Zeltenreich Reformed Church is the result of combining two existing congregations; Zeltenreich UCC and Covenant Reformed Church of New Holland.

Zeltenreich Church traced its roots back to the early 18th century when German Reformed settlers came to the Lancaster County area looking for a place to work, raise their families, and worship God. A farmer named Andrew Seltenreich donated the property where the congregation is presently located and the first church was built in the mid 1700s.  An extensive history of the early congregation can be found at Zeltenreich Reformed Church History by Rev. C. G. Bachman, Pastor.

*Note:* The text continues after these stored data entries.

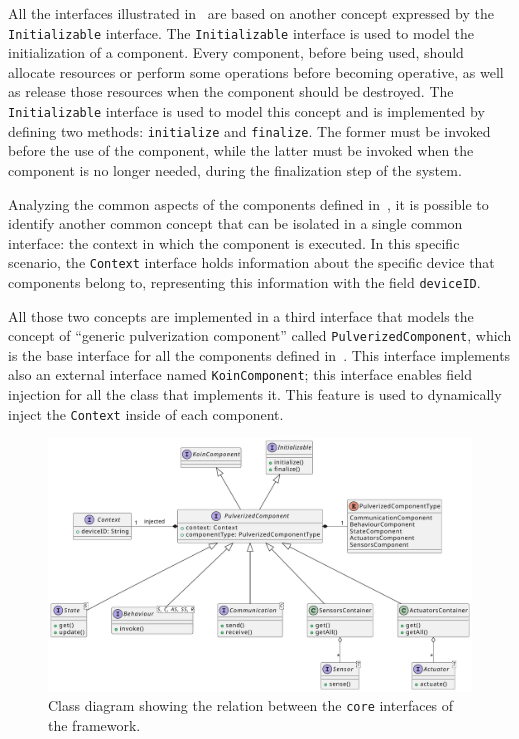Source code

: All the interfaces illustrated in~ are based on another concept expressed by the \texttt{Initializable} interface.
The \texttt{Initializable} interface is used to model the initialization of a component. Every component, before being used, should allocate resources
or perform some operations before becoming operative, as well as release those resources when the component should be destroyed.
The \texttt{Initializable} interface is used to model this concept and is implemented by defining two methods: \texttt{initialize} and
\texttt{finalize}. The former must be invoked before the use of the component, while the latter must be invoked when the component is no longer
needed, during the finalization step of the system.

Analyzing the common aspects of the components defined in~, it is possible to identify another common concept that can
be isolated in a single common interface: the context in which the component is executed. In this specific scenario, the \texttt{Context} interface
holds information about the specific device that components belong to, representing this information with the field \texttt{deviceID}.

All those two concepts are implemented in a third interface that models the concept of ``generic pulverization component'' called
\texttt{PulverizedComponent}, which is the base interface for all the components defined in~.
This interface implements also an external interface named \texttt{KoinComponent}; this interface enables field injection for all the class that
implements it. This feature is used to dynamically inject the \texttt{Context} inside of each component.

\begin{figure}[ht]
	\centering
	\includegraphics[width=\textwidth]{figures/core-impl-interfaces.pdf}
	\caption[Core interface class diagram]{Class diagram showing the relation between the \texttt{core} interfaces of the framework.}
	\label{fig:core-interfaces-class-diagram}
\end{figure}

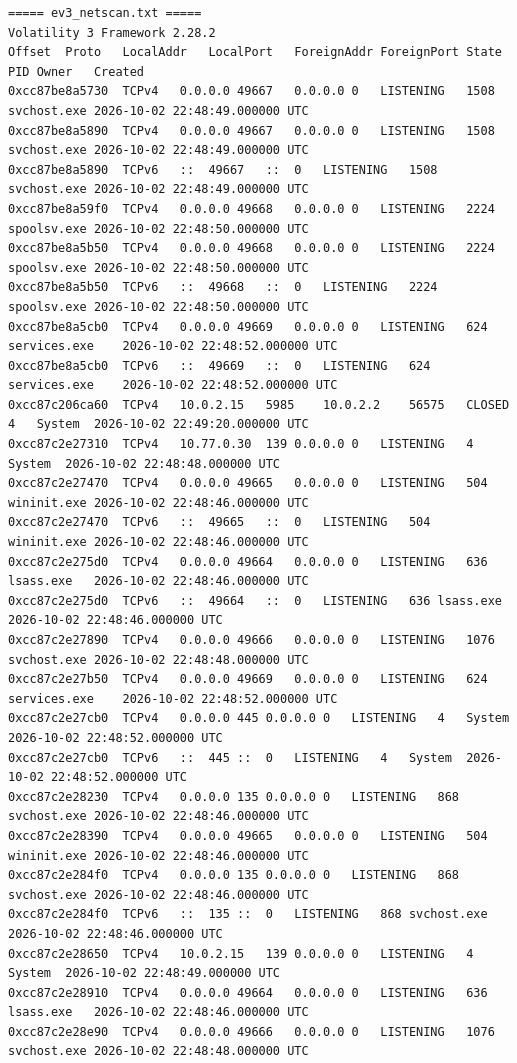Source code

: \documentclass[11pt,letterpaper]{article}
\begin{document}
\begin{lstlisting}
===== ev3_netscan.txt =====
﻿Volatility 3 Framework 2.28.2
Offset	Proto	LocalAddr	LocalPort	ForeignAddr	ForeignPort	State	PID	Owner	Created
0xcc87be8a5730	TCPv4	0.0.0.0	49667	0.0.0.0	0	LISTENING	1508	svchost.exe	2026-10-02 22:48:49.000000 UTC
0xcc87be8a5890	TCPv4	0.0.0.0	49667	0.0.0.0	0	LISTENING	1508	svchost.exe	2026-10-02 22:48:49.000000 UTC
0xcc87be8a5890	TCPv6	::	49667	::	0	LISTENING	1508	svchost.exe	2026-10-02 22:48:49.000000 UTC
0xcc87be8a59f0	TCPv4	0.0.0.0	49668	0.0.0.0	0	LISTENING	2224	spoolsv.exe	2026-10-02 22:48:50.000000 UTC
0xcc87be8a5b50	TCPv4	0.0.0.0	49668	0.0.0.0	0	LISTENING	2224	spoolsv.exe	2026-10-02 22:48:50.000000 UTC
0xcc87be8a5b50	TCPv6	::	49668	::	0	LISTENING	2224	spoolsv.exe	2026-10-02 22:48:50.000000 UTC
0xcc87be8a5cb0	TCPv4	0.0.0.0	49669	0.0.0.0	0	LISTENING	624	services.exe	2026-10-02 22:48:52.000000 UTC
0xcc87be8a5cb0	TCPv6	::	49669	::	0	LISTENING	624	services.exe	2026-10-02 22:48:52.000000 UTC
0xcc87c206ca60	TCPv4	10.0.2.15	5985	10.0.2.2	56575	CLOSED	4	System	2026-10-02 22:49:20.000000 UTC
0xcc87c2e27310	TCPv4	10.77.0.30	139	0.0.0.0	0	LISTENING	4	System	2026-10-02 22:48:48.000000 UTC
0xcc87c2e27470	TCPv4	0.0.0.0	49665	0.0.0.0	0	LISTENING	504	wininit.exe	2026-10-02 22:48:46.000000 UTC
0xcc87c2e27470	TCPv6	::	49665	::	0	LISTENING	504	wininit.exe	2026-10-02 22:48:46.000000 UTC
0xcc87c2e275d0	TCPv4	0.0.0.0	49664	0.0.0.0	0	LISTENING	636	lsass.exe	2026-10-02 22:48:46.000000 UTC
0xcc87c2e275d0	TCPv6	::	49664	::	0	LISTENING	636	lsass.exe	2026-10-02 22:48:46.000000 UTC
0xcc87c2e27890	TCPv4	0.0.0.0	49666	0.0.0.0	0	LISTENING	1076	svchost.exe	2026-10-02 22:48:48.000000 UTC
0xcc87c2e27b50	TCPv4	0.0.0.0	49669	0.0.0.0	0	LISTENING	624	services.exe	2026-10-02 22:48:52.000000 UTC
0xcc87c2e27cb0	TCPv4	0.0.0.0	445	0.0.0.0	0	LISTENING	4	System	2026-10-02 22:48:52.000000 UTC
0xcc87c2e27cb0	TCPv6	::	445	::	0	LISTENING	4	System	2026-10-02 22:48:52.000000 UTC
0xcc87c2e28230	TCPv4	0.0.0.0	135	0.0.0.0	0	LISTENING	868	svchost.exe	2026-10-02 22:48:46.000000 UTC
0xcc87c2e28390	TCPv4	0.0.0.0	49665	0.0.0.0	0	LISTENING	504	wininit.exe	2026-10-02 22:48:46.000000 UTC
0xcc87c2e284f0	TCPv4	0.0.0.0	135	0.0.0.0	0	LISTENING	868	svchost.exe	2026-10-02 22:48:46.000000 UTC
0xcc87c2e284f0	TCPv6	::	135	::	0	LISTENING	868	svchost.exe	2026-10-02 22:48:46.000000 UTC
0xcc87c2e28650	TCPv4	10.0.2.15	139	0.0.0.0	0	LISTENING	4	System	2026-10-02 22:48:49.000000 UTC
0xcc87c2e28910	TCPv4	0.0.0.0	49664	0.0.0.0	0	LISTENING	636	lsass.exe	2026-10-02 22:48:46.000000 UTC
0xcc87c2e28e90	TCPv4	0.0.0.0	49666	0.0.0.0	0	LISTENING	1076	svchost.exe	2026-10-02 22:48:48.000000 UTC

\end{lstlisting}
\end{document}

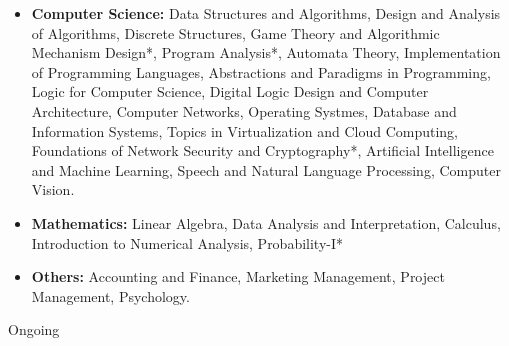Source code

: \begin{itemize}[itemsep = -1.3 mm, leftmargin=*]
% 
\item {\bf Computer Science:} Data Structures and Algorithms, Design 
and Analysis of Algorithms, Discrete Structures, Game Theory and Algorithmic Mechanism Design*, Program Analysis*, Automata Theory, 
Implementation of Programming Languages, Abstractions and Paradigms in 
Programming, Logic for Computer Science, Digital Logic Design and Computer 
Architecture, Computer Networks, Operating Systmes, Database and 
Information Systems, Topics in Virtualization and Cloud Computing,
Foundations of Network Security and Cryptography*, Artificial 
Intelligence and Machine Learning, Speech and Natural Language Processing, Computer Vision.
    
    \item {\bf Mathematics:} Linear Algebra, Data Analysis and Interpretation, Calculus, Introduction to Numerical Analysis, Probability-I*
    \item {\bf Others:} Accounting and Finance, Marketing Management, Project Management, Psychology.
\end{itemize}
\vspace{-13pt}
\hfill * Ongoing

Covenant Church began worshiping in New Holland in May of 2005. In 2011, the two congregations came together to revitalize the tradition of Zeltenreich Reformed Church.

Blessed Beginnings of Covenant Reformed Church!

Covenant Reformed Church began with prayer. Several of the families, who initially showed interest in the church, had been praying for some years that God would raise up a church in the Eastern Lancaster County area which was committed to the Reformed faith. Specifically, they were committed to start a church that was Reformed in doctrine, covenantal in character, traditional in worship, and committed to Christian education.

As the group set out to explore their denominational options, we began to look at the United Reformed Churches of North America (URCNA). We began reading The URCNA Church Order and loved seeing the Biblical truths of the Church reflected in the document. After contacting Rev. Paul Murphy of Messiah’s Reformed Fellowship (URC), he came out from New York City to meet with us on March 16, 2005.

Several weeks later, after eliminating two other possibilities, the group decided to apply to be a URC church.

Finding a Place to Worship

We began worshiping on June 12, 2005, with eight committed families (38 souls). We first worshiped in Churchtown, PA. (approximately 20 miles east of Lancaster), at an historic church building owned and occupied by the local historical society. The location was great, and the atmosphere was wonderful (old box pews and all), but because of the lack of separate rooms and bathroom accommodations, it proved to be less than ideal.

We moved seven miles west into New Holland, PA and tried worshiping at the New Holland United Methodist Church. This location, overall, was ideal for three of our committed families who live in New Holland. As we compared the two facilities, it became obvious that the church in New Holland was much preferred. We negotiated a lease with the officials at the New Holland United Methodist Church to use the facility for a worship every Sunday morning.

In May 2011, we moved to a new permanent location at the Zeltenreich UCC, 752 Hollander Road, New Holland.  We now offer a Sunday School program at 9:15 am and worship services at 10:30 am and 6:00 pm.